Maybe I'm underestimating the utility of having a specification that's "at least meaningful" even if it's not necessarily correct. (I don't mind "hard-to-use" so much.) Can you give some examples of how it illustrates the way in which many ways of thinking about morality are confused?
The usual Typical Mind Fallacy which is really REALLY pervasive.
I wrote a post to try to answer this question. I talk about "should" in the post, but it applies to "correct" as well.
I just assumed it meant "My extrapolated volition" and also "your extrapolated volition" and also the implication those are identical.
Here is a decent discussion of objective morality.
People are often wrong about what their preferences are + most humans have roughly similar moral hardware. Not identical, but close enough to behave as if we all share a common moral instinct.

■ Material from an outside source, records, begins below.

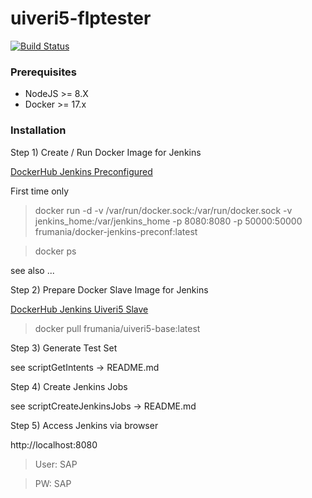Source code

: # uiveri5-flptester

[![Build Status](https://travis-ci.org/frumania/sap-flp-smoke-test-uiveri5.svg?branch=master)](https://travis-ci.org/frumania/sap-flp-smoke-test-uiveri5)

### Prerequisites

* NodeJS >= 8.X
* Docker >= 17.x

### Installation

Step 1) Create / Run Docker Image for Jenkins

[DockerHub Jenkins Preconfigured](https://hub.docker.com/r/frumania/docker-jenkins-preconf/)

First time only
> docker run -d -v /var/run/docker.sock:/var/run/docker.sock -v jenkins_home:/var/jenkins_home -p 8080:8080 -p 50000:50000 frumania/docker-jenkins-preconf:latest

> docker ps

see also ...

Step 2) Prepare Docker Slave Image for Jenkins

[DockerHub Jenkins Uiveri5 Slave](https://hub.docker.com/r/frumania/uiveri5-base/)

> docker pull frumania/uiveri5-base:latest

Step 3) Generate Test Set

see scriptGetIntents -> README.md

Step 4) Create Jenkins Jobs

see scriptCreateJenkinsJobs -> README.md

Step 5) Access Jenkins via browser

http://localhost:8080

> User: SAP

> PW: SAP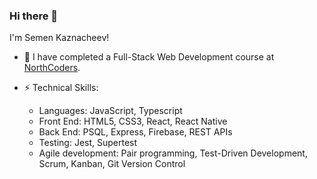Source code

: ### Hi there 👋
I'm Semen Kaznacheev!

- 🌱 I have completed a Full-Stack Web Development course at [NorthCoders](https://northcoders.com/). 


- ⚡ Technical Skills: 


    - Languages: JavaScript, Typescript
    - Front End: HTML5, CSS3, React, React Native 
    - Back End: PSQL, Express, Firebase, REST APIs
    - Testing: Jest, Supertest
    - Agile development: Pair programming, Test-Driven Development, Scrum, Kanban, Git Version Control


<!--
**semkaznacheev/semkaznacheev** is a ✨ _special_ ✨ repository because its `README.md` (this file) appears on your GitHub profile.

Here are some ideas to get you started:

- 🔭 I’m currently working on ...
- 🌱 I’m currently learning ...
- 👯 I’m looking to collaborate on ...
- 🤔 I’m looking for help with ...
- 💬 Ask me about ...
- 📫 How to reach me: ...
- 😄 Pronouns: ...
- ⚡ Fun fact: ...
-->
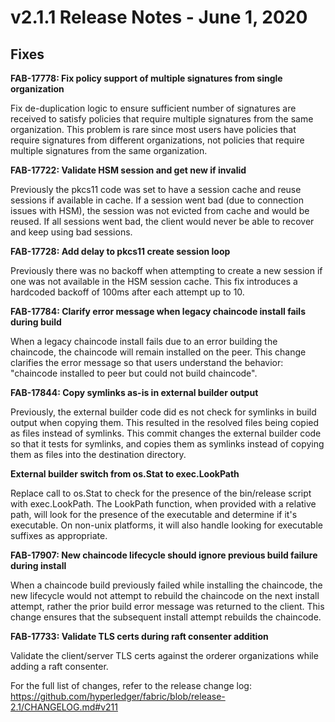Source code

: v2.1.1 Release Notes - June 1, 2020
===================================

Fixes
-----

**FAB-17778: Fix policy support of multiple signatures from single organization**

Fix de-duplication logic to ensure sufficient number of signatures are received to satisfy
policies that require multiple signatures from the same organization.
This problem is rare since most users have policies that require signatures from different
organizations, not policies that require multiple signatures from the same organization.

**FAB-17722: Validate HSM session and get new if invalid**

Previously the pkcs11 code was set to have a session cache and reuse sessions
if available in cache. If a session went bad (due to connection issues with HSM),
the session was not evicted from cache and would be reused.
If all sessions went bad, the client would never be able to recover and keep using bad sessions.

**FAB-17728: Add delay to pkcs11 create session loop**

Previously there was no backoff when attempting to create a new session if one was not
available in the HSM session cache. This fix introduces a hardcoded backoff of 100ms
after each attempt up to 10.

**FAB-17784: Clarify error message when legacy chaincode install fails during build**

When a legacy chaincode install fails due to an error building the
chaincode, the chaincode will remain installed on the peer. This change clarifies
the error message so that users understand the behavior:
"chaincode installed to peer but could not build chaincode".

**FAB-17844: Copy symlinks as-is in external builder output**

Previously, the external builder code did es not check for symlinks in build output
when copying them. This resulted in the resolved files being copied as files
instead of symlinks. This commit changes the external builder code so that
it tests for symlinks, and copies them as symlinks instead of copying them as
files into the destination directory.

**External builder switch from os.Stat to exec.LookPath**

Replace call to os.Stat to check for the presence of the bin/release script with exec.LookPath.
The LookPath function, when provided with a relative path, will look for the presence of the
executable and determine if it's executable. On non-unix platforms, it will also handle looking
for executable suffixes as appropriate.

**FAB-17907: New chaincode lifecycle should ignore previous build failure during install**

When a chaincode build previously failed while installing the chaincode, the new lifecycle
would not attempt to rebuild the chaincode on the next install attempt, rather the prior
build error message was returned to the client. This change ensures that the subsequent
install attempt rebuilds the chaincode.

**FAB-17733: Validate TLS certs during raft consenter addition**

Validate the client/server TLS certs against the orderer organizations while adding a raft consenter.


For the full list of changes, refer to the release change log:
https://github.com/hyperledger/fabric/blob/release-2.1/CHANGELOG.md#v211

When you make someone an argument and they change their mind on a moral issue, you haven't changed their underlying preferences...you've simply given them insight as to what their true preferences are.
For example, if a neurotypical human said that belief in God was the reason they don't go around looting and stealing, they'd be wrong about themselves as a matter of simple fact.
-as per the definition of preference that I think makes the most sense.
-Alternatively, you might actually be re-programming their preferences...I think it's fair to say that at least some preferences commonly called "moral" are largely culturally programmed.